Slips of the Tongue Can Incite Lashing by Locals In Former Yugoslavia

When she returns to her native Zagreb, Olinka Gjigas doesn't have to tell people she's been living abroad for the past three years. They can tell as soon as she starts to speak.

"Each time I visit, more words have been changed or added to our language," says Ms. Gjigas, who works in neighboring Hungary and returns only a few times a year to visit her family. "I try to catch on to the new way of speaking, but people know immediately that I haven't been living here. At first it seemed funny, even ridiculous. But when a vegetable seller snubbed my mother in the market because she used an 'old' word, I just couldn't believe it."

The fighting may be over, but the successor states of Yugoslavia are waging new wars over words. Like Yugoslavia itself, the Serbo-Croatian language is breaking apart, ending a tumultuous century-old marriage of a half-dozen south Slavic dialects.

Croats and Bosnians are rewriting dictionaries and grammar books to emphasize the distinctiveness of their languages and, therefore, their nations.

But many people find themselves caught in the crossfire.

Bosnians are reviving Arabic, Turkish, and Persian words from the 19th century. Croatians are replacing words deemed foreign with both new and old terms - all in an effort to reverse decades of alleged "Serbianization" of their language. Croatia has been most aggressive, encouraging teachers to accept only new words as correct on student exams. Extremist parliamentarians even launched a failed attempt to criminalize the use of "words of foreign origin."

Requesting bread with the "Serbian" hleb rather than the Croatian kruh elicits scowls in Zagreb grocery stores, while waiters become surly if an "unpatriotic" construction is used. And as the country's state-run schools, television, and publishing houses push new words and phrases it's becoming easier than ever to tell who is Croatian and who is not.

"The whole point is to create new differences between Croatia and [Serb-dominated rump] Yugoslavia so that communication between the two is more complicated and the idea of separate identities strengthened," says historian Ivo Banac. "There's no basis for this campaign in Croatia. Our identity is very strong, and the idea of the Serbian language somehow threatening it is preposterous."

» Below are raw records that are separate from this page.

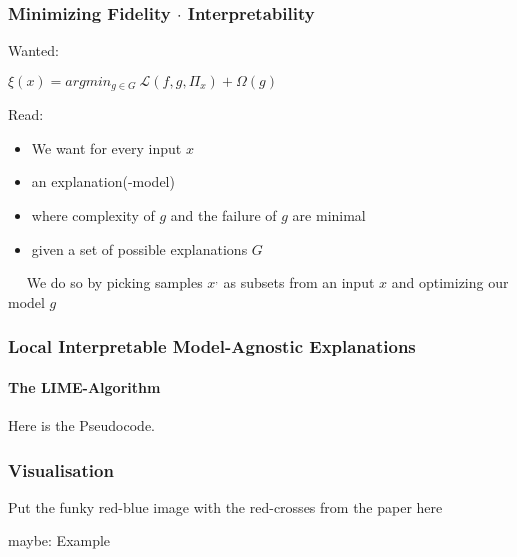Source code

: \begin{frame}
	\frametitle{Minimizing Fidelity $\cdot$ Interpretability}
	\begin{Large}
		Wanted: ~\newline
		\begin{center}
			$\xi(x) = argmin_{g\in G} ~ \mathcal{L}(f,g,\Pi_x) + \Omega(g)$
		\end{center}
		Read: 
		\begin{itemize}
			\item We want for every input $x$
			\item an explanation(-model)
			\item where complexity of $g$ and the failure of $g$ are minimal
			\item given a set of possible explanations $G$
		\end{itemize}
	\end{Large}
~\newline ~\newline 
We do so by picking samples $x^,$ as subsets from an input $x$ and optimizing our model $g$ 
\end{frame}

\begin{frame}
	\frametitle{Local Interpretable Model-Agnostic Explanations}
	\framesubtitle{The LIME-Algorithm}
	Here is the Pseudocode. 
\end{frame}
\begin{frame}
	\frametitle{Visualisation}
	Put the funky red-blue image with the red-crosses from the paper here
\end{frame}

\begin{frame}
	maybe: Example 
\end{frame}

Preposterous or not, Croatian authorities are aggressively "purifying" their country's language by substituting words deemed to be foreign with Croatian words. New words are either newly invented or borrowed from medieval and baroque Croatian literature. "It's as if they were trying to purify English by removing all the words of French origin and reintroducing words from Beowulf [the 8th-century epic poem]," says Victor Friedman of the University of Chicago's Slavic Languages Department. "They're not just trying to turn back the clock but inventing a clock that never existed."

The creation of new national languages is causing great confusion, because Serbo-Croatian dialects are based on geography, not ethnicity. "In any given village the people are all going to speak the same dialect, whether they are Serbs, Croats, or Muslims," says Dr. Friedman. Serbs from western Herzegovina or the Krajina region of Croatia, for example, spoke the same dialect as their Croat and Muslim neighbors. Now that this dialect has been dubbed "Croatian," the Serbs are under considerable pressure to prove their identities by adopting the Belgrade-standard, a dialect unfamiliar to them.

Before being pushed out by an August 1995 Croatian offensive, Krajina Serb radio announcers in the town of Knin could be heard stumbling over the new "Serbian" words and pronunciation in their broadcasts.

Even Croatian President Franjo Tudjman gets confused. During US President Clinton's visit here earlier this year, President Tudjman accidentally used the "Serbian" word for "happy," srecan, instead of the "Croatian" sretan, during a live speech. His error was edited out of later broadcasts on state television, but opposition press had a field day.

Another problem with the Croatian reforms is that only a handful of professional linguists actually knows which words are truly Croatian and which are foreign borrowings. Amateur reformers in the state bureaucracy reject one Serbo-Croatian word for "one thousand" - hiljada - in favor of another, tisca. Hiljada was favored by the Communist authorities who ran the former Yugoslavia, and thus is regarded as "Serbian" by amateur reformers. "It's ironic because hiljada is actually a very old Croatian word, perhaps more authentic than tisca," says Ivan Supek, president of the Croatian Academy of Sciences.

The reforms will continue to have difficulties. "We don't even have a Croatian dictionary yet," says University of Zagreb linguist Bulcs Lszl. "How can the poor primary school teachers teach their pupils the 'correct' way to speak? They don't even know it themselves."